**EXERCISE INPUTS:**
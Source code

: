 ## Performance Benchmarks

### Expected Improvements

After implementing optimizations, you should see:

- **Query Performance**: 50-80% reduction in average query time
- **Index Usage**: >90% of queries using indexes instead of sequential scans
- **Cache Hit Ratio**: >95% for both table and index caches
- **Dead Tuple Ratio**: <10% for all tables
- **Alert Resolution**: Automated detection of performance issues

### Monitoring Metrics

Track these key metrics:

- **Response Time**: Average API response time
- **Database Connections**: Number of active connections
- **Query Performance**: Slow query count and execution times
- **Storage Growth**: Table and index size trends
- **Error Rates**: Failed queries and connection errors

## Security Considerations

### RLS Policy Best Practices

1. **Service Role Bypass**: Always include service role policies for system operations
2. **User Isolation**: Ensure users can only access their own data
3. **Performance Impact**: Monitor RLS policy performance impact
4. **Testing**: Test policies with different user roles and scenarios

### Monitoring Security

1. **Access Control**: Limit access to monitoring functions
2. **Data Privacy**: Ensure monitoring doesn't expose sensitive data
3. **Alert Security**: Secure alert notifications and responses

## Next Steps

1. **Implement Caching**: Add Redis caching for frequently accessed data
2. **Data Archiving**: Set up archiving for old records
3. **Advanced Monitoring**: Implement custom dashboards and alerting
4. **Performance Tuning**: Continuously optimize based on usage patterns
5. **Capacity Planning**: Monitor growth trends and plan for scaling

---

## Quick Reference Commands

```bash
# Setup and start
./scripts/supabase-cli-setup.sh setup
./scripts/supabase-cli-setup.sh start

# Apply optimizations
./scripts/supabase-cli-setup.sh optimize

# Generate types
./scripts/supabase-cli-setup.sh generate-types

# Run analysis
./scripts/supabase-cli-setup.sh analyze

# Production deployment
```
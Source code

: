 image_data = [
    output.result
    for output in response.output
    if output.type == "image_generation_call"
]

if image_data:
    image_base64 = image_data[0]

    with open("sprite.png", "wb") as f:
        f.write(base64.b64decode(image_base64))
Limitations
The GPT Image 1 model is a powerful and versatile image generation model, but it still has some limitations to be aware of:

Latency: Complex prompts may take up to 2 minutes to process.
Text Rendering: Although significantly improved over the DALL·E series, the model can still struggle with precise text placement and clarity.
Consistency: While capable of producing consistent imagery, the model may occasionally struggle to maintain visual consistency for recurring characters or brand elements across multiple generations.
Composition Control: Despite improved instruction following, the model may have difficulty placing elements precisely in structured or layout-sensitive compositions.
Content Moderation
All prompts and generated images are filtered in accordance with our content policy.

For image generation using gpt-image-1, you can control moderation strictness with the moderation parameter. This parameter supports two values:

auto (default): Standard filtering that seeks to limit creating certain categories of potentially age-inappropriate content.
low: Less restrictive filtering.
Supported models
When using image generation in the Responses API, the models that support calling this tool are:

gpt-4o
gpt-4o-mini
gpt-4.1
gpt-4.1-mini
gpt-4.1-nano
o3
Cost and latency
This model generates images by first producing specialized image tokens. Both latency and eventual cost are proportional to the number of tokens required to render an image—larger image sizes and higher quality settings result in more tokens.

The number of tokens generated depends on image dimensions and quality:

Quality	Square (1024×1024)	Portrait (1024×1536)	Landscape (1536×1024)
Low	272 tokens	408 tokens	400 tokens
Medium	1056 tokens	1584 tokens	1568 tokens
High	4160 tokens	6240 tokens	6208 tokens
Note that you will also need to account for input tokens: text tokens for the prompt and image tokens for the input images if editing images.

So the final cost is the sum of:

---

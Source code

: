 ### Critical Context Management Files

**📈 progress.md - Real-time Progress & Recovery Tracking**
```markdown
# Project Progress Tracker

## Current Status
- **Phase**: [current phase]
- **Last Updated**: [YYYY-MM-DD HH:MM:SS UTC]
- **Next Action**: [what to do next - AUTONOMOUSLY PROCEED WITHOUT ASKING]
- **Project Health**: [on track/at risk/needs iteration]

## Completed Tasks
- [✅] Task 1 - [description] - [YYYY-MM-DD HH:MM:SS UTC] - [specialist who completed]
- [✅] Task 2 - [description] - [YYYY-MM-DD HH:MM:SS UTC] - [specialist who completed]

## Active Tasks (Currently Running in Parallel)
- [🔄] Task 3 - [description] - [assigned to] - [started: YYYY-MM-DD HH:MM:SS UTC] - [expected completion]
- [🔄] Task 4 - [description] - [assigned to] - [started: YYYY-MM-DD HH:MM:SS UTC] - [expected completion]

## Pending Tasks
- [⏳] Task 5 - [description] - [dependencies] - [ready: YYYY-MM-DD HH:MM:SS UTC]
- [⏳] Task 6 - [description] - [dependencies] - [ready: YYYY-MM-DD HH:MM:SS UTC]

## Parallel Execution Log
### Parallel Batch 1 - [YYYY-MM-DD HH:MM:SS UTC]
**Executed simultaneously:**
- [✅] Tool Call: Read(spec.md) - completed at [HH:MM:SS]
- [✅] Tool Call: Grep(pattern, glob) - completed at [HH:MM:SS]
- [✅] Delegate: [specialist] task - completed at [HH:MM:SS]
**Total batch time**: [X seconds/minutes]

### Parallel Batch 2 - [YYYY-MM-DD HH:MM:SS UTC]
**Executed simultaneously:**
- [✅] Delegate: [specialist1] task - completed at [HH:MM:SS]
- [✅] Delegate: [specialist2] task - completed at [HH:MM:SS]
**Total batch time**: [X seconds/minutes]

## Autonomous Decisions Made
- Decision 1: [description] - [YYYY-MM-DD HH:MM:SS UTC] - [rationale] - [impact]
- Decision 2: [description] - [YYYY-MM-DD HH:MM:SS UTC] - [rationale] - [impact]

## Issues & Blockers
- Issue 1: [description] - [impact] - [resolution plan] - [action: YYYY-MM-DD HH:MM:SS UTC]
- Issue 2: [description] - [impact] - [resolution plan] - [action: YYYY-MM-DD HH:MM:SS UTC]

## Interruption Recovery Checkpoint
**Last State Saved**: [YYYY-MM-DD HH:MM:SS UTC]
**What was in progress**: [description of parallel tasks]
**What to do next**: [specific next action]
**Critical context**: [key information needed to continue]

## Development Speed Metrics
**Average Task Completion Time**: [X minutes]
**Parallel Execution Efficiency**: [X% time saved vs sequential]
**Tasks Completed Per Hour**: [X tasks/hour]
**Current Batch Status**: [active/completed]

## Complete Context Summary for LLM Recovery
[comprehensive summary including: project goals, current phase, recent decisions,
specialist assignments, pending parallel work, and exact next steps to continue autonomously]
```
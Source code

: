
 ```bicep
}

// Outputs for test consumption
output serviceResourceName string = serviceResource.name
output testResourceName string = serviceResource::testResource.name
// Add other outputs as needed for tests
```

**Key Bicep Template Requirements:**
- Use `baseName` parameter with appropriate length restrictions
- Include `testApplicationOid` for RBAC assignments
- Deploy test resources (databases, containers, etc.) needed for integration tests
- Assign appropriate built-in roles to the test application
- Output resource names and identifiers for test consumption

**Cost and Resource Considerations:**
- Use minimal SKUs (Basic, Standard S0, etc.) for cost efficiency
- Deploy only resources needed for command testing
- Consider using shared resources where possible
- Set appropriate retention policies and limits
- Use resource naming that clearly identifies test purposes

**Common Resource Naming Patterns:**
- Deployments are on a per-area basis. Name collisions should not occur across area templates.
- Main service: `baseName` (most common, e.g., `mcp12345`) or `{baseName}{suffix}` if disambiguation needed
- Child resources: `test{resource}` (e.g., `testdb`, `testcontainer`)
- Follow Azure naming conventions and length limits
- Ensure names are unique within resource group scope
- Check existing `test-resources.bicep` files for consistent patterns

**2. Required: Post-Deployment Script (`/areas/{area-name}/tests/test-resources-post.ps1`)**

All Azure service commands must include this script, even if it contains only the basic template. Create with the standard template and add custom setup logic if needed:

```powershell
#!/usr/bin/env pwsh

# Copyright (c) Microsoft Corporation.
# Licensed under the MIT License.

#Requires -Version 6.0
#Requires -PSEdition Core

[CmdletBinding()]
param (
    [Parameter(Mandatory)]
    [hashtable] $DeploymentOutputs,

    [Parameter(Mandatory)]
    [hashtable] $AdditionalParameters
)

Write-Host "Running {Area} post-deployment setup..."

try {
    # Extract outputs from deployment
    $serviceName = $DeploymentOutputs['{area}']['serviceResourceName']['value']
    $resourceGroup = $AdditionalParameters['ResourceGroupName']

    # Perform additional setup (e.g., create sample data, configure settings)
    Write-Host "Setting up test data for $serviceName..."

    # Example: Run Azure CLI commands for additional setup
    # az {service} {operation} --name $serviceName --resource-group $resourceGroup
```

**ACTIVITY:** In the data above, retype exactly and only the lines between the one holding "All prompts and" and the one holding "So the final", inclusive.

**ANSWER BOX:**
All prompts and generated images are filtered in accordance with our content policy.

For image generation using gpt-image-1, you can control moderation strictness with the moderation parameter. This parameter supports two values:

auto (default): Standard filtering that seeks to limit creating certain categories of potentially age-inappropriate content.
low: Less restrictive filtering.
Supported models
When using image generation in the Responses API, the models that support calling this tool are:

gpt-4o
gpt-4o-mini
gpt-4.1
gpt-4.1-mini
gpt-4.1-nano
o3
Cost and latency
This model generates images by first producing specialized image tokens. Both latency and eventual cost are proportional to the number of tokens required to render an image—larger image sizes and higher quality settings result in more tokens.

The number of tokens generated depends on image dimensions and quality:

Quality	Square (1024×1024)	Portrait (1024×1536)	Landscape (1536×1024)
Low	272 tokens	408 tokens	400 tokens
Medium	1056 tokens	1584 tokens	1568 tokens
High	4160 tokens	6240 tokens	6208 tokens
Note that you will also need to account for input tokens: text tokens for the prompt and image tokens for the input images if editing images.

So the final cost is the sum of:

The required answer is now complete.